_PROBLEM_
Leaving pictures aside, restate exactly the lines of the data below, from the first one through the line that contains "Distribution for the".

Rendered images with source text

Segment Open

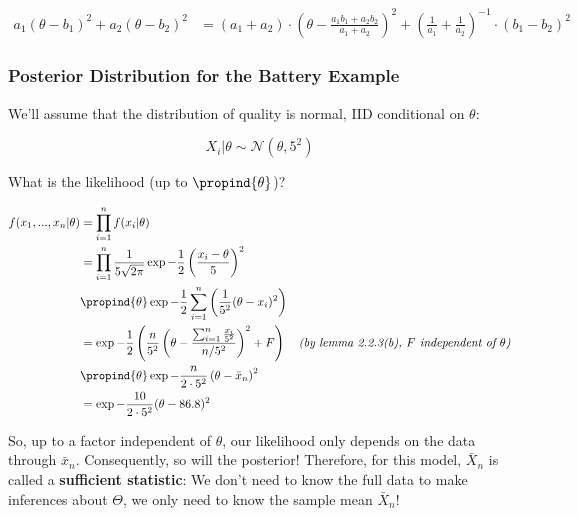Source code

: \documentclass[a4paper]{article}
\begin{document}
                    \begin{align*}
                        a_1(\theta - b_1)^2 + a_2(\theta - b_2)^2 & =
                            (a_1 + a_2) \cdot \left(\theta - \frac{a_1b_1 +
                            a_2b_2}{a_1 + a_2}\right)^2 + \left(\frac{1}{a_1} +
                            \frac{1}{a_2}\right)^{-1} \cdot (b_1 - b_2)^2
                    \end{align*}

            \subsubsection{Posterior Distribution for the Battery Example}
                We'll assume that the distribution of quality is normal, IID
                conditional on $\theta$:

                \[
                    X_i | \theta \sim \mathcal{N}(\theta, 5^2)
                \]

                What is the likelihood (up to $\propind{\theta}$)?

                \begin{align*}
                    f(x_1, ..., x_n | \theta) & = \prod_{i=1}^n f(x_i | \theta)
                        \\
                    & = \prod_{i = 1}^n \frac{1}{5\sqrt{2\pi}} \exp{-\frac{1}{2}
                        \left(\frac{x_i - \theta}{5}\right)^2} \\
                    & \propind{\theta} \exp-\frac{1}{2}\sum_{i=1}^n \left(
                        \frac{1}{5^2} (\theta - x_i)^2\right) \\
                    & = \exp{-\frac{1}{2}\left(\frac{n}{5^2} \left(\theta -
                        \frac{\sum_{i=1}^n \frac{x_i}{5^2}}{n/5^2}\right)^2 + F
                        \right)}& \textit{(by lemma 2.2.3(b), $F$ independent of
                        $\theta$)} \\
                    & \propind{\theta} \exp{-\frac{n}{2 \cdot 5^2}\left(\theta -
                        \bar x_n\right)^2} \\
                    & = \exp{-\frac{10}{2 \cdot 5^2}(\theta - 86.8)^2}
                \end{align*}

                So, up to a factor independent of $\theta$, our likelihood only
                depends on the data through $\bar x_n$. Consequently, so will
                the posterior! Therefore, for this model, $\bar X_n$ is called
                a \textbf{sufficient statistic}: We don't need to know the full
                data to make inferences about $\Theta$, we only need to know the
                sample mean $\bar X_n$!
\end{document}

Segment Closed

_EXERCISE OUTPUT_
Source code

: \documentclass[a4paper]{article}
\begin{document}
                    \begin{align*}
                        a_1(\theta - b_1)^2 + a_2(\theta - b_2)^2 & =
                            (a_1 + a_2) \cdot \left(\theta - \frac{a_1b_1 +
                            a_2b_2}{a_1 + a_2}\right)^2 + \left(\frac{1}{a_1} +
                            \frac{1}{a_2}\right)^{-1} \cdot (b_1 - b_2)^2
                    \end{align*}

            \subsubsection{Posterior Distribution for the Battery Example}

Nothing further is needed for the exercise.